Instructions for the task — Using the records below, locate all lines containing "under" and return them.

Given data —
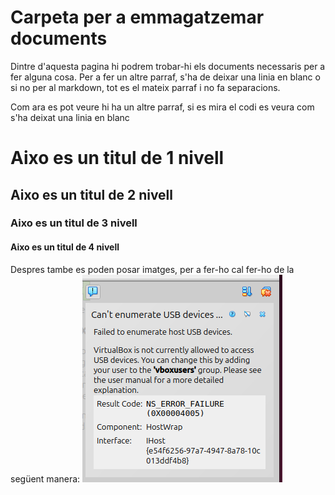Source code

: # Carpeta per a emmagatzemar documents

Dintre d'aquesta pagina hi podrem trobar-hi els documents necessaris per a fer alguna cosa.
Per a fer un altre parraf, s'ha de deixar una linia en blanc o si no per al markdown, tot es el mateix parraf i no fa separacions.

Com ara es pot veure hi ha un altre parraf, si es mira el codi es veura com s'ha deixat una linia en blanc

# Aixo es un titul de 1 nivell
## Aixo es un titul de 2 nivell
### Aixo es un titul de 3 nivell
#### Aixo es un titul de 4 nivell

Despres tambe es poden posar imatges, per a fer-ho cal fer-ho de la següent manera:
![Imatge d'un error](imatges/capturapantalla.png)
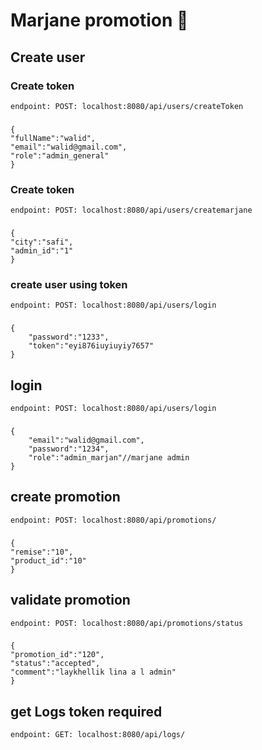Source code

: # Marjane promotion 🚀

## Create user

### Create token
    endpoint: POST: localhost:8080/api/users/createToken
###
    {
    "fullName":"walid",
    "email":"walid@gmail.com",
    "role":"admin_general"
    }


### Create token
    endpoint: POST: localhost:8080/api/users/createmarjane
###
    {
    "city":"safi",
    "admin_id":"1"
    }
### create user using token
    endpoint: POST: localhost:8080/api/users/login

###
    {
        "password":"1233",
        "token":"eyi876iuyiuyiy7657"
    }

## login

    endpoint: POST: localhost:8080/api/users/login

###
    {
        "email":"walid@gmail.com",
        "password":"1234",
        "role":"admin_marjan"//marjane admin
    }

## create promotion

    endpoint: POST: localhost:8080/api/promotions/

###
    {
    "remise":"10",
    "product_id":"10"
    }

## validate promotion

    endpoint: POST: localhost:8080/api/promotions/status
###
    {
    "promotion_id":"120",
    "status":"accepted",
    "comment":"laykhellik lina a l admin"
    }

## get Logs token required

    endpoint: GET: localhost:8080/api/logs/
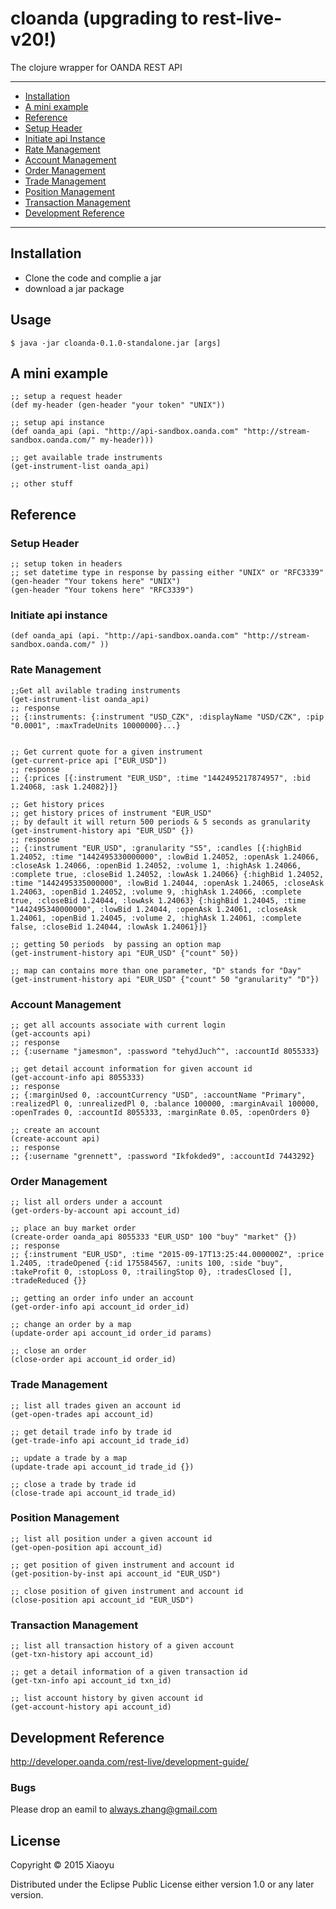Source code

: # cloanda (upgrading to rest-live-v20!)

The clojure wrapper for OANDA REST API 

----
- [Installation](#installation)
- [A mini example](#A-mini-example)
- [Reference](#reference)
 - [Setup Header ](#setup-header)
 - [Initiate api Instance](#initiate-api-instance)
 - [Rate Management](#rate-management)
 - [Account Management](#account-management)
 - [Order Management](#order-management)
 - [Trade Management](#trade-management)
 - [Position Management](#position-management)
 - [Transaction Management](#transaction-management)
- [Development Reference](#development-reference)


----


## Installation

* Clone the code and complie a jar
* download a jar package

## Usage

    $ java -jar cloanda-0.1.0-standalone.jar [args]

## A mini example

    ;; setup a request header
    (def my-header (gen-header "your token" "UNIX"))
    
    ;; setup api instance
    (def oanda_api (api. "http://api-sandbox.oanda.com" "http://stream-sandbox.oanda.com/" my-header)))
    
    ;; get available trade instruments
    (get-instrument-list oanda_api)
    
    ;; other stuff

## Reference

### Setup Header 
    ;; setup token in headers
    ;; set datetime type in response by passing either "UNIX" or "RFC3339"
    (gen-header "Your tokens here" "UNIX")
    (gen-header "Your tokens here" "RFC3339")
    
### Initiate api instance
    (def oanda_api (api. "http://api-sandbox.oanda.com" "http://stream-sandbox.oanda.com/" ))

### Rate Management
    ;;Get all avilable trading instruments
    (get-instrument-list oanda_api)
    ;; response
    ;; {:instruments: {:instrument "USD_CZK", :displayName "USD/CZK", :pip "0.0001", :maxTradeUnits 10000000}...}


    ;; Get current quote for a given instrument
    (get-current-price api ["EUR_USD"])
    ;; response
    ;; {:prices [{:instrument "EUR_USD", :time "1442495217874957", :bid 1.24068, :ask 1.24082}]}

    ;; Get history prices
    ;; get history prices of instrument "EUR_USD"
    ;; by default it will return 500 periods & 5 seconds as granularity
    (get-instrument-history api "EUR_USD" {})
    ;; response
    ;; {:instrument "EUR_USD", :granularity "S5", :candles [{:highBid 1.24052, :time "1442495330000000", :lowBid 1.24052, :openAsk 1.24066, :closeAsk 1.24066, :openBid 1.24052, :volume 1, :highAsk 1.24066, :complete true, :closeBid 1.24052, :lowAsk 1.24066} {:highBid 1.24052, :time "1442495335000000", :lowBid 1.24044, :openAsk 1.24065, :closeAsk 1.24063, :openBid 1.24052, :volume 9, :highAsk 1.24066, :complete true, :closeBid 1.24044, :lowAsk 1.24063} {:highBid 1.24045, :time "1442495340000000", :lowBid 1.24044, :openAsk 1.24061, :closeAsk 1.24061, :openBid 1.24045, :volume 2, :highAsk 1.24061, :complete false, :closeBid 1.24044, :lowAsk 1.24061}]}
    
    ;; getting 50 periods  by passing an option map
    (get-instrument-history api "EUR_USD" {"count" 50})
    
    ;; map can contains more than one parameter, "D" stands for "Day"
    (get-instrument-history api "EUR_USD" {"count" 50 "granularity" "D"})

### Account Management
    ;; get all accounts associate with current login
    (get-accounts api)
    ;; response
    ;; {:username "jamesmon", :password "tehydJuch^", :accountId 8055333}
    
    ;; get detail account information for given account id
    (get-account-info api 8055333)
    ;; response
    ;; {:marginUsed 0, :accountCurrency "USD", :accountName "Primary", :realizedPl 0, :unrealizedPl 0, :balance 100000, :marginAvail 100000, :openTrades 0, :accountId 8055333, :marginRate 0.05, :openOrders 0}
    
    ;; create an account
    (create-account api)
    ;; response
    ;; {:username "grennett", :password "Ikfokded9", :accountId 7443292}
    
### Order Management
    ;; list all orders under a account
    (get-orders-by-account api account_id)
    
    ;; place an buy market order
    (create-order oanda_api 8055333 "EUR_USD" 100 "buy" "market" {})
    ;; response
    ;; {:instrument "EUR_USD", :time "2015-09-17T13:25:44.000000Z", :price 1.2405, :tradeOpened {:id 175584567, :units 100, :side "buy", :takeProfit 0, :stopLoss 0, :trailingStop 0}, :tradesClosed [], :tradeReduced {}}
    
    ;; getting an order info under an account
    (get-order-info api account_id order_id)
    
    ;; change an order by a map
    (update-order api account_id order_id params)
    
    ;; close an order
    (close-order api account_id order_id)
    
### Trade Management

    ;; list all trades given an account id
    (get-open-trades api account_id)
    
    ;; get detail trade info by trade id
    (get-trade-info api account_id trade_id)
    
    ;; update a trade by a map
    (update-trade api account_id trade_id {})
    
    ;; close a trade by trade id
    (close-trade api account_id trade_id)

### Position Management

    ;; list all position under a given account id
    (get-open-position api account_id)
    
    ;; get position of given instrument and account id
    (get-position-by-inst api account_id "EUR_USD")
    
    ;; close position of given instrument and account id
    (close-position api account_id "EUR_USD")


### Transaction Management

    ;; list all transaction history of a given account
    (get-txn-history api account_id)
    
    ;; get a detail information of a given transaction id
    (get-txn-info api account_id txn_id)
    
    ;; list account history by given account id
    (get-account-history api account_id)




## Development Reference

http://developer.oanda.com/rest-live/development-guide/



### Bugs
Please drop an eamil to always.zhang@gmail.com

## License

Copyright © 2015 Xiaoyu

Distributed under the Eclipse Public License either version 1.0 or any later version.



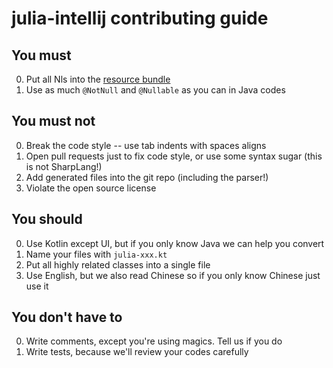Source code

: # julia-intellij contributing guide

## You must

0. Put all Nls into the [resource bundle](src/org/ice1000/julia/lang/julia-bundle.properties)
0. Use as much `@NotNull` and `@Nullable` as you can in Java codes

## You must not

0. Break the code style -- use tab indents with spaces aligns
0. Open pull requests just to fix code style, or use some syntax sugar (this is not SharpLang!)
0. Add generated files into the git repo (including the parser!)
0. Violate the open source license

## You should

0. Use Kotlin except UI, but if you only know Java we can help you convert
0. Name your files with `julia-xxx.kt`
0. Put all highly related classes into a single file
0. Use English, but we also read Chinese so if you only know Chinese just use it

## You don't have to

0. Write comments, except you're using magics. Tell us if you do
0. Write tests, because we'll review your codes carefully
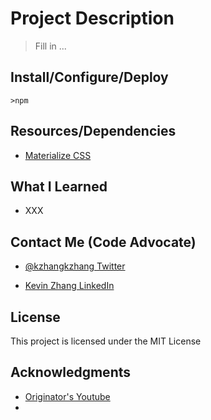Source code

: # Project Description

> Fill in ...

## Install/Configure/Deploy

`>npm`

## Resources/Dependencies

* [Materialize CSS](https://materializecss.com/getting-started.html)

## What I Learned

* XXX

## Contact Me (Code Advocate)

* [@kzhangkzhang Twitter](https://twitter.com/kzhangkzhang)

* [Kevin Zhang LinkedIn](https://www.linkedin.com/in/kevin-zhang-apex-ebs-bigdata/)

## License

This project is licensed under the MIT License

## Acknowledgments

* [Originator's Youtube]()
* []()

Reply —
    ;; list all orders under a account
    ;; getting an order info under an account
    ;; list all position under a given account id
Distributed under the Eclipse Public License either version 1.0 or any later version.
This project is licensed under the MIT License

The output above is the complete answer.